Plain-text document sources.
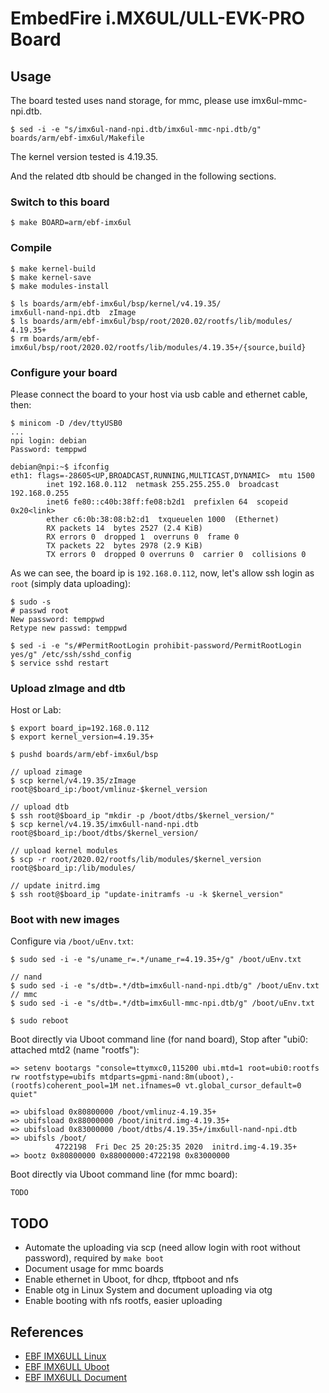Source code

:
# EmbedFire i.MX6UL/ULL-EVK-PRO Board

## Usage

The board tested uses nand storage, for mmc, please use imx6ul-mmc-npi.dtb.

    $ sed -i -e "s/imx6ul-nand-npi.dtb/imx6ul-mmc-npi.dtb/g" boards/arm/ebf-imx6ul/Makefile

The kernel version tested is 4.19.35.

And the related dtb should be changed in the following sections.

### Switch to this board

    $ make BOARD=arm/ebf-imx6ul

### Compile

    $ make kernel-build
    $ make kernel-save
    $ make modules-install

    $ ls boards/arm/ebf-imx6ul/bsp/kernel/v4.19.35/
    imx6ull-nand-npi.dtb  zImage
    $ ls boards/arm/ebf-imx6ul/bsp/root/2020.02/rootfs/lib/modules/
    4.19.35+
    $ rm boards/arm/ebf-imx6ul/bsp/root/2020.02/rootfs/lib/modules/4.19.35+/{source,build}

### Configure your board

  Please connect the board to your host via usb cable and ethernet cable, then:

    $ minicom -D /dev/ttyUSB0
    ...
    npi login: debian
    Password: temppwd

    debian@npi:~$ ifconfig
    eth1: flags=-28605<UP,BROADCAST,RUNNING,MULTICAST,DYNAMIC>  mtu 1500
            inet 192.168.0.112  netmask 255.255.255.0  broadcast 192.168.0.255
            inet6 fe80::c40b:38ff:fe08:b2d1  prefixlen 64  scopeid 0x20<link>
            ether c6:0b:38:08:b2:d1  txqueuelen 1000  (Ethernet)
            RX packets 14  bytes 2527 (2.4 KiB)
            RX errors 0  dropped 1  overruns 0  frame 0
            TX packets 22  bytes 2978 (2.9 KiB)
            TX errors 0  dropped 0 overruns 0  carrier 0  collisions 0

  As we can see, the board ip is `192.168.0.112`, now, let's allow ssh login as `root` (simply data uploading):

    $ sudo -s
    # passwd root
    New password: temppwd
    Retype new passwd: temppwd

    $ sed -i -e "s/#PermitRootLogin prohibit-password/PermitRootLogin yes/g" /etc/ssh/sshd_config
    $ service sshd restart

### Upload zImage and dtb

  Host or Lab:

    $ export board_ip=192.168.0.112
    $ export kernel_version=4.19.35+

    $ pushd boards/arm/ebf-imx6ul/bsp

    // upload zimage
    $ scp kernel/v4.19.35/zImage root@$board_ip:/boot/vmlinuz-$kernel_version

    // upload dtb
    $ ssh root@$board_ip "mkdir -p /boot/dtbs/$kernel_version/"
    $ scp kernel/v4.19.35/imx6ull-nand-npi.dtb root@$board_ip:/boot/dtbs/$kernel_version/

    // upload kernel modules
    $ scp -r root/2020.02/rootfs/lib/modules/$kernel_version root@$board_ip:/lib/modules/

    // update initrd.img
    $ ssh root@$board_ip "update-initramfs -u -k $kernel_version"

### Boot with new images

  Configure via `/boot/uEnv.txt`:

    $ sudo sed -i -e "s/uname_r=.*/uname_r=4.19.35+/g" /boot/uEnv.txt

    // nand
    $ sudo sed -i -e "s/dtb=.*/dtb=imx6ull-nand-npi.dtb/g" /boot/uEnv.txt
    // mmc
    $ sudo sed -i -e "s/dtb=.*/dtb=imx6ull-mmc-npi.dtb/g" /boot/uEnv.txt

    $ sudo reboot

  Boot directly via Uboot command line (for nand board), Stop after "ubi0: attached mtd2 (name "rootfs"):

    => setenv bootargs "console=ttymxc0,115200 ubi.mtd=1 root=ubi0:rootfs rw rootfstype=ubifs mtdparts=gpmi-nand:8m(uboot),-(rootfs)coherent_pool=1M net.ifnames=0 vt.global_cursor_default=0 quiet"

    => ubifsload 0x80800000 /boot/vmlinuz-4.19.35+
    => ubifsload 0x88000000 /boot/initrd.img-4.19.35+
    => ubifsload 0x83000000 /boot/dtbs/4.19.35+/imx6ull-nand-npi.dtb
    => ubifsls /boot/
              4722198  Fri Dec 25 20:25:35 2020  initrd.img-4.19.35+
    => bootz 0x80800000 0x88000000:4722198 0x83000000

  Boot directly via Uboot command line (for mmc board):

    TODO

## TODO

* Automate the uploading via scp (need allow login with root without password), required by `make boot`
* Document usage for mmc boards
* Enable ethernet in Uboot, for dhcp, tftpboot and nfs
* Enable otg in Linux System and document uploading via otg
* Enable booting with nfs rootfs, easier uploading

## References

* [EBF IMX6ULL Linux](https://github.com/Embedfire/ebf_linux_kernel)
* [EBF IMX6ULL Uboot](https://gitee.com/Embedfire/ebf_linux_uboot)
* [EBF IMX6ULL Document](http://doc.embedfire.com/products/link/zh/latest/linux/ebf_i.mx6ull.html)
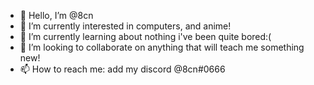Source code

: - 👋 Hello, I’m @8cn
- 👀 I’m currently interested in computers, and anime!
- 🌱 I’m currently learning about nothing i've been quite bored:(
- 💞️ I’m looking to collaborate on anything that will teach me something new!
- 📫 How to reach me: add my discord @8cn#0666

<!---
8cn/8cn is a ✨ special ✨ repository because its `README.md` (this file) appears on your GitHub profile.
You can click the Preview link to take a look at your changes.
--->
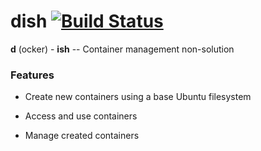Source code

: # dish [![Build Status](https://travis-ci.com/jgthomas/dish.svg?branch=master)](https://travis-ci.com/jgthomas/dish)

**d** (ocker) - **ish** -- Container management non-solution

### Features

* Create new containers using a base Ubuntu filesystem

* Access and use containers

* Manage created containers
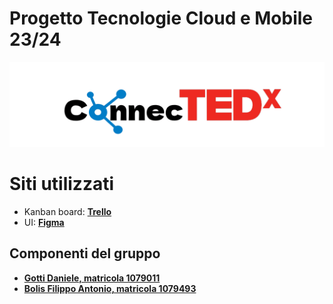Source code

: # Progetto Tecnologie Cloud e Mobile 23/24
![logo](https://github.com/DanieleGotti/ConnecTEDx/blob/main/ConnecTEDx/doc/img/logo/logo.png)

# Siti utilizzati
- Kanban board: [__Trello__](https://trello.com/b/WBCqqAyc/connectedx)
- UI: [__Figma__](https://www.figma.com/file/DXUDugR8lhHtBvBZ2NX0oj/ConnecTEDx?type=design&node-id=0%3A1&mode=design&t=8OvN5yfO4kw7GyV1-1) 

## Componenti del gruppo
- [__Gotti Daniele, matricola 1079011__](https://github.com/DanieleGotti)
- [__Bolis Filippo Antonio, matricola 1079493__](https://github.com/FilippoBolis)
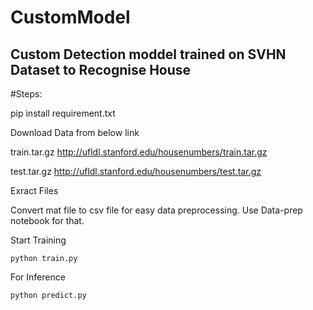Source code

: # CustomModel
## Custom Detection moddel trained on SVHN Dataset to Recognise House

#Steps:

pip install requirement.txt

Download Data from below link

train.tar.gz http://ufldl.stanford.edu/housenumbers/train.tar.gz

test.tar.gz http://ufldl.stanford.edu/housenumbers/test.tar.gz

Exract Files

Convert mat file to csv file for easy data preprocessing. Use Data-prep notebook for that.

Start Training 
    
    python train.py

For Inference

    python predict.py
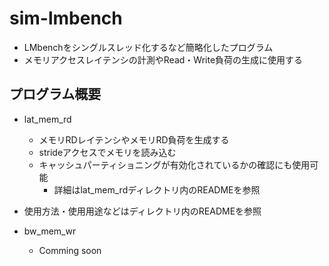 # sim-lmbench
- LMbenchをシングルスレッド化するなど簡略化したプログラム
- メモリアクセスレイテンシの計測やRead・Write負荷の生成に使用する

## プログラム概要
- lat_mem_rd
    - メモリRDレイテンシやメモリRD負荷を生成する
    - strideアクセスでメモリを読み込む
    - キャッシュパーティショニングが有効化されているかの確認にも使用可能
        - 詳細はlat_mem_rdディレクトリ内のREADMEを参照
- 使用方法・使用用途などはディレクトリ内のREADMEを参照

- bw_mem_wr
    - Comming soon
    
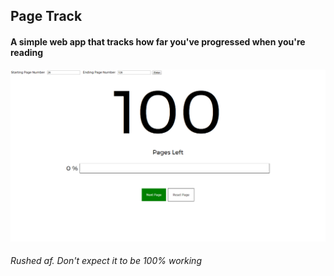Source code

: ## Page Track
#### A simple web app that tracks how far you've progressed when you're reading
![UI Screenshot](/Capture.PNG?raw=true "Web App UI")
###### Rushed af. Don't expect it to be 100% working
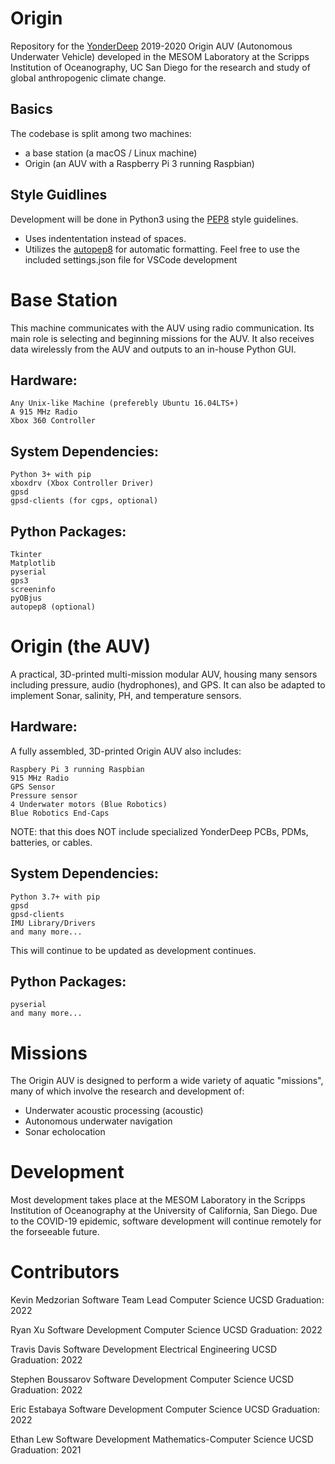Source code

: # Origin
Repository for the [YonderDeep](https://www.yonderdeep.org/) 2019-2020 Origin AUV (Autonomous Underwater Vehicle) developed in the MESOM Laboratory at the Scripps Institution of Oceanography, UC San Diego for the research and study of global anthropogenic climate change.


## Basics
The codebase is split among two machines: 
  * a base station (a macOS / Linux machine)
  * Origin (an AUV with a Raspberry Pi 3 running Raspbian)

## Style Guidlines
Development will be done in Python3 using the [PEP8](https://pep8.org) style guidelines.
  * Uses indententation instead of spaces.
  * Utilizes the [autopep8](https://pypi.org/project/autopep8/0.8/extension) for automatic formatting.
Feel free to use the included settings.json file for VSCode development

# Base Station
This machine communicates with the AUV using radio communication. Its main role is selecting and beginning missions for the AUV. It also receives data wirelessly from the AUV and outputs to an in-house Python GUI.

## Hardware:
    Any Unix-like Machine (preferebly Ubuntu 16.04LTS+)
    A 915 MHz Radio
    Xbox 360 Controller

## System Dependencies:
    Python 3+ with pip
    xboxdrv (Xbox Controller Driver)
    gpsd
    gpsd-clients (for cgps, optional)

## Python Packages:
    Tkinter
    Matplotlib
    pyserial
    gps3
    screeninfo
    pyOBjus
    autopep8 (optional)

# Origin (the AUV)
A practical, 3D-printed multi-mission modular AUV, housing many sensors including pressure, audio (hydrophones), and GPS. It can also be adapted to implement Sonar, salinity, PH, and temperature sensors.

## Hardware:
A fully assembled, 3D-printed Origin AUV also includes:

    Raspbery Pi 3 running Raspbian
    915 MHz Radio
    GPS Sensor
    Pressure sensor
    4 Underwater motors (Blue Robotics)
    Blue Robotics End-Caps

NOTE: that this does NOT include specialized YonderDeep PCBs, PDMs, batteries, or cables.

## System Dependencies:
    Python 3.7+ with pip
    gpsd
    gpsd-clients
    IMU Library/Drivers
    and many more...
This will continue to be updated as development continues.

## Python Packages:
    pyserial
    and many more...
    
# Missions
The Origin AUV is designed to perform a wide variety of aquatic "missions", many of which involve the research and development of:

  * Underwater acoustic processing (acoustic)
  * Autonomous underwater navigation
  * Sonar echolocation 

# Development
Most development takes place at the MESOM Laboratory in the Scripps Institution of Oceanography at the University of California, San Diego. Due to the COVID-19 epidemic, software development will continue remotely for the forseeable future.

# Contributors
Kevin Medzorian
Software Team Lead
Computer Science
UCSD Graduation: 2022

Ryan Xu
Software Development
Computer Science
UCSD Graduation: 2022


Travis Davis
Software Development
Electrical Engineering
UCSD Graduation: 2022


Stephen Boussarov
Software Development
Computer Science
UCSD Graduation: 2022


Eric Estabaya
Software Development
Computer Science
UCSD Graduation: 2022

Ethan Lew
Software Development
Mathematics-Computer Science
UCSD Graduation: 2021
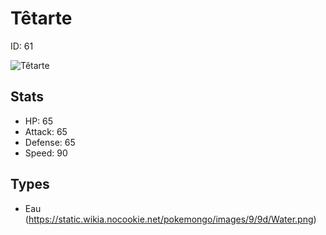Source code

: # Têtarte


ID: 61

![](https://raw.githubusercontent.com/PokeAPI/sprites/master/sprites/pokemon/other/official-artwork/61.png "Têtarte")

## Stats


 - HP: 65
 - Attack: 65
 - Defense: 65
 - Speed: 90

## Types


 - Eau (https://static.wikia.nocookie.net/pokemongo/images/9/9d/Water.png)

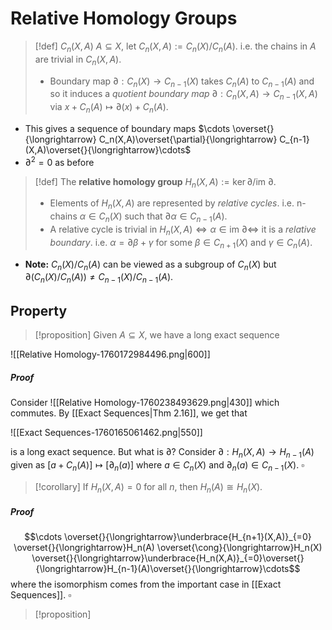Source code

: # Relative Homology Groups

>[!def] $C_n(X,A)$
>$A \subseteq X$, let $C_n(X,A) := C_n(X)/C_n(A)$. i.e. the chains in $A$ are trivial in $C_n(X,A)$.
>- Boundary map $\partial:C_n(X) \to C_{n-1}(X)$ takes $C_n(A)$ to $C_{n-1}(A)$ and so it induces a *quotient boundary map* $\partial: C_n(X,A) \to C_{n-1}(X,A)$ via $x + C_n(A) \longmapsto \partial(x)+C_n(A)$. 

- This gives a sequence of boundary maps $\cdots \overset{}{\longrightarrow} C_n(X,A)\overset{\partial}{\longrightarrow} C_{n-1}(X,A)\overset{}{\longrightarrow}\cdots$
- $\partial^2 = 0$ as before

>[!def] 
>The **relative homology group** $H_n(X,A) := \ker \partial/\text{im }\partial$.
>- Elements of $H_n(X,A)$ are represented by *relative cycles*. i.e. n-chains $\alpha \in C_n(X)$ such that $\partial \alpha \in C_{n-1}(A)$.
>- A relative cycle is trivial in $H_n(X,A) \iff \alpha \in \text{im }\partial \iff$ it is a *relative boundary*. i.e. $\alpha=\partial\beta+\gamma$ for some $\beta\in C_{n+1}(X)$ and $\gamma \in C_n(A)$.

- **Note:** $C_n(X)/C_n(A)$ can be viewed as a subgroup of $C_n(X)$ but $\partial(C_n(X)/C_n(A)) \neq C_{n-1}(X)/C_{n-1}(A)$.

## Property

>[!proposition]
>Given $A \subseteq X$, we have a long exact sequence 
>
  ![[Relative Homology-1760172984496.png|600]]
##### Proof
Consider
![[Relative Homology-1760238493629.png|430]]
which commutes.
By [[Exact Sequences|Thm 2.16]], we get that 

![[Exact Sequences-1760165061462.png|550]]

is a long exact sequence. But what is $\partial$?
Consider $\partial:H_n(X,A)\to H_{n-1}(A)$ given as $[a + C_n(A)] \mapsto [\partial_n(a)]$ where $a \in C_n(X)$ and $\partial_n(a) \in C_{n-1}(X)$.  $\square$


>[!corollary]
>If $H_n(X,A)=0$ for all $n$, then $H_n(A)\cong H_n(X)$.
##### Proof
$$\cdots \overset{}{\longrightarrow}\underbrace{H_{n+1}(X,A)}_{=0} \overset{}{\longrightarrow}H_n(A) \overset{\cong}{\longrightarrow}H_n(X) \overset{}{\longrightarrow}\underbrace{H_n(X,A)}_{=0}\overset{}{\longrightarrow}H_{n-1}(A)\overset{}{\longrightarrow}\cdots$$where the isomorphism comes from the important case in [[Exact Sequences]]. $\square$


>[!proposition]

Exercise prompt.
Restate the lines of the records exactly, starting at the first and stopping after the line with "The kernel version tested is 4.19.35.". Leave out any picture.

Output of the task.
Source code

:
# EmbedFire i.MX6UL/ULL-EVK-PRO Board

## Usage

The board tested uses nand storage, for mmc, please use imx6ul-mmc-npi.dtb.

    $ sed -i -e "s/imx6ul-nand-npi.dtb/imx6ul-mmc-npi.dtb/g" boards/arm/ebf-imx6ul/Makefile

The kernel version tested is 4.19.35.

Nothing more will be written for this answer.